EXERCISE OBJECTIVE :: Only the lines that contain the string "request" belong in the answer; pull them from the records.

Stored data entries
# # # # #
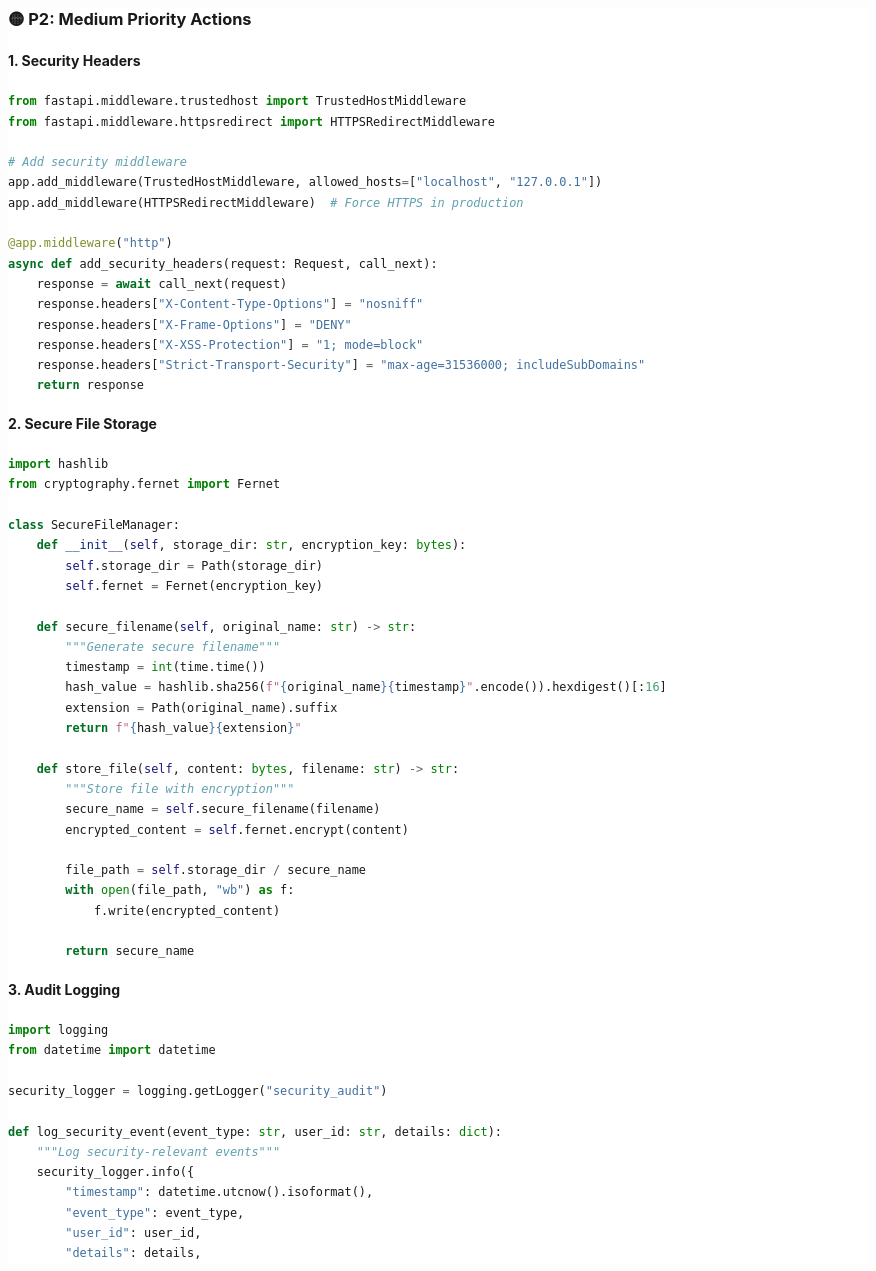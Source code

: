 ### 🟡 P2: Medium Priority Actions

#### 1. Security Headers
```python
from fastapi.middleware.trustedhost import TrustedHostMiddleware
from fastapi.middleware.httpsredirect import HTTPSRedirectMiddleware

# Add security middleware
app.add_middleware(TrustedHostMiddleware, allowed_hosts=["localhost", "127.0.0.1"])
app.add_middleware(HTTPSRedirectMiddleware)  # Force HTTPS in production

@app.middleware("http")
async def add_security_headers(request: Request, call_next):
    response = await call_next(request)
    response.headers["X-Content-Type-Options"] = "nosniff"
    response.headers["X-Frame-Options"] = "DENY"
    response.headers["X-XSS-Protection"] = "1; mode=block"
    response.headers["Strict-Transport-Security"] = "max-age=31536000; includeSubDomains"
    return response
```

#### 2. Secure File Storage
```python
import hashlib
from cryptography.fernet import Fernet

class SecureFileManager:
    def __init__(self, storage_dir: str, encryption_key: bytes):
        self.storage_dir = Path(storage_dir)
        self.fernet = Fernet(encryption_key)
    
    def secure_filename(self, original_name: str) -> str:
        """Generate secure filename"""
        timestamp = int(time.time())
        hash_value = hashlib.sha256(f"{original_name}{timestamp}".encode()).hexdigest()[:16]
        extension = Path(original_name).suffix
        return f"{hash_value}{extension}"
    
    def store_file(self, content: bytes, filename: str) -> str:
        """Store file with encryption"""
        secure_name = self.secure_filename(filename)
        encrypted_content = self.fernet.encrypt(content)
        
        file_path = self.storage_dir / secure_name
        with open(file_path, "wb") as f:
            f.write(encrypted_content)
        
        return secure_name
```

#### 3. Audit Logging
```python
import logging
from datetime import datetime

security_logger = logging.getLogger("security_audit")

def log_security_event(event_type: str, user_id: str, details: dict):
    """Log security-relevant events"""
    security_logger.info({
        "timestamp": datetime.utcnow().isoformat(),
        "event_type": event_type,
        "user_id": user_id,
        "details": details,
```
# # # # #
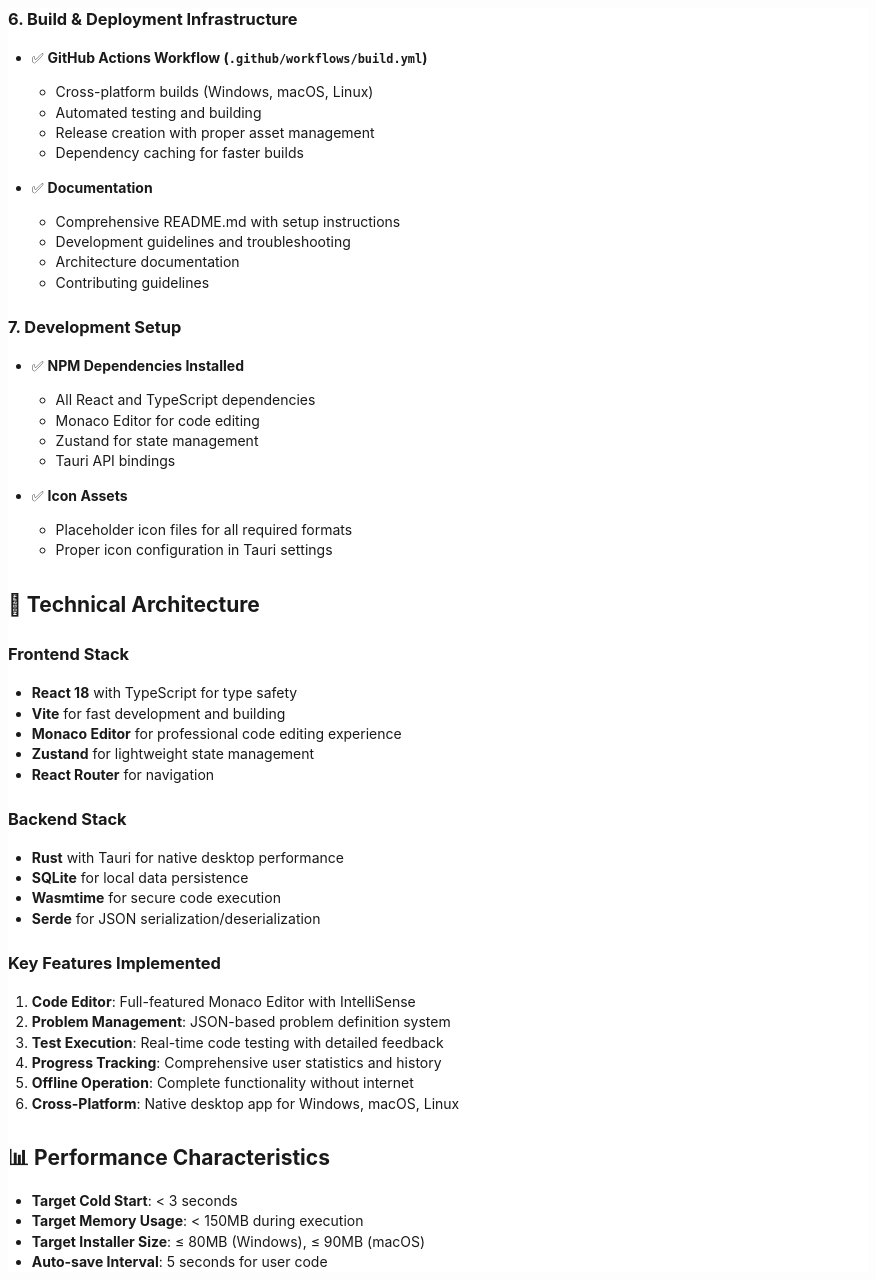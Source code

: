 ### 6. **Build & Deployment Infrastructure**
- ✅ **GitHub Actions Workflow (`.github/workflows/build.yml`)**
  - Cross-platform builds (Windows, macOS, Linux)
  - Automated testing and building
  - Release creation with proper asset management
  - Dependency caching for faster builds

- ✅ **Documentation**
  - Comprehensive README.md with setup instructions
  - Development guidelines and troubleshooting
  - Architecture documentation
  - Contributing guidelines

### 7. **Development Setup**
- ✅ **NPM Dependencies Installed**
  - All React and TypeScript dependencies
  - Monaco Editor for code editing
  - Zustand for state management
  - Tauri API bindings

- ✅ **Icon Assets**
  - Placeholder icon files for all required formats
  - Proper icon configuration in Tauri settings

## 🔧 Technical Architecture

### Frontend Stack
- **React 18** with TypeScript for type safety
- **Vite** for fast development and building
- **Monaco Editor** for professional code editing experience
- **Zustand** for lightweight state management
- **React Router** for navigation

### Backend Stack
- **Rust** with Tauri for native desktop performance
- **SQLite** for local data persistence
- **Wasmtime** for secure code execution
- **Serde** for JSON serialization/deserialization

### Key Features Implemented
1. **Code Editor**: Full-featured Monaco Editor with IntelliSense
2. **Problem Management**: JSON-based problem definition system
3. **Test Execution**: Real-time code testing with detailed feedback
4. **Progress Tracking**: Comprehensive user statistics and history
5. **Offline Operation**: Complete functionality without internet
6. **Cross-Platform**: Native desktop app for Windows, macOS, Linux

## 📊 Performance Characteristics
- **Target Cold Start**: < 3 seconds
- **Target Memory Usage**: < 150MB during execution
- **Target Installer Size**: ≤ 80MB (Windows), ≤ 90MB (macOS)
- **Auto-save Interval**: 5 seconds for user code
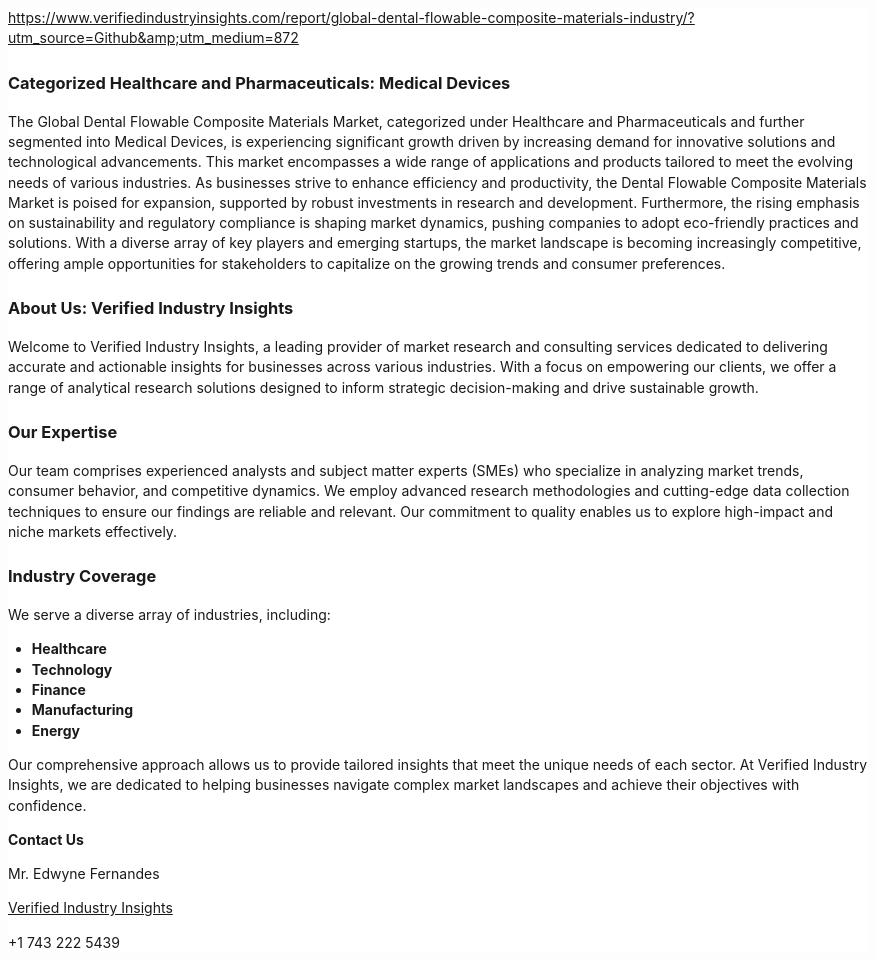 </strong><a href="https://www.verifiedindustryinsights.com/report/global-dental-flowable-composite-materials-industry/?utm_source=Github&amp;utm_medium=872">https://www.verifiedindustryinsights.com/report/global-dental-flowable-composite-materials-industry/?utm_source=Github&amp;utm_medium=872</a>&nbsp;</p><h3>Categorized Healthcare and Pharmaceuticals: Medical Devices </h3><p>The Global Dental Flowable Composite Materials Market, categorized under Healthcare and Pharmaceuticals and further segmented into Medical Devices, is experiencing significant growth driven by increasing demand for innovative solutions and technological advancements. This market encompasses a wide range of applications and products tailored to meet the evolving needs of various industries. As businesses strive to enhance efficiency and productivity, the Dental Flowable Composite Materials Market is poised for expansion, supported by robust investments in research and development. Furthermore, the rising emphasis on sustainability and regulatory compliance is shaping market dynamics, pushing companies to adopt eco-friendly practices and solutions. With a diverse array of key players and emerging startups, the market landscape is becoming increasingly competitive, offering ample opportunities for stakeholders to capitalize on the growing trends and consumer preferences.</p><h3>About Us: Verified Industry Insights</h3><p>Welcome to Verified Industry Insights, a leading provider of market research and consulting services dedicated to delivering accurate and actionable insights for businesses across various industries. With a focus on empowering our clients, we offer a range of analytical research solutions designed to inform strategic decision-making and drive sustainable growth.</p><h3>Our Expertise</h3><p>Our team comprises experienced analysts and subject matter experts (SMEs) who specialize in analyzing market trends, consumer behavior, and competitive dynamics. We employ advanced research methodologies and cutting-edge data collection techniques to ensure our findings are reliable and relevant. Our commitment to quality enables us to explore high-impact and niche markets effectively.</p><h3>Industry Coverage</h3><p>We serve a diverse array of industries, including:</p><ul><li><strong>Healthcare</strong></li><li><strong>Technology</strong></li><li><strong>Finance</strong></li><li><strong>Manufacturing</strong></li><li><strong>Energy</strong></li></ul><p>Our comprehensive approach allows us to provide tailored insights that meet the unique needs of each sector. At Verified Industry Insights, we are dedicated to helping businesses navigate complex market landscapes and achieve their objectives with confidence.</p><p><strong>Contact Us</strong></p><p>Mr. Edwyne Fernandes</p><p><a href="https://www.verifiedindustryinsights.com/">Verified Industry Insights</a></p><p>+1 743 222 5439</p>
# # # # #
TASK RESULT ::
async def add_security_headers(request: Request, call_next):
    response = await call_next(request)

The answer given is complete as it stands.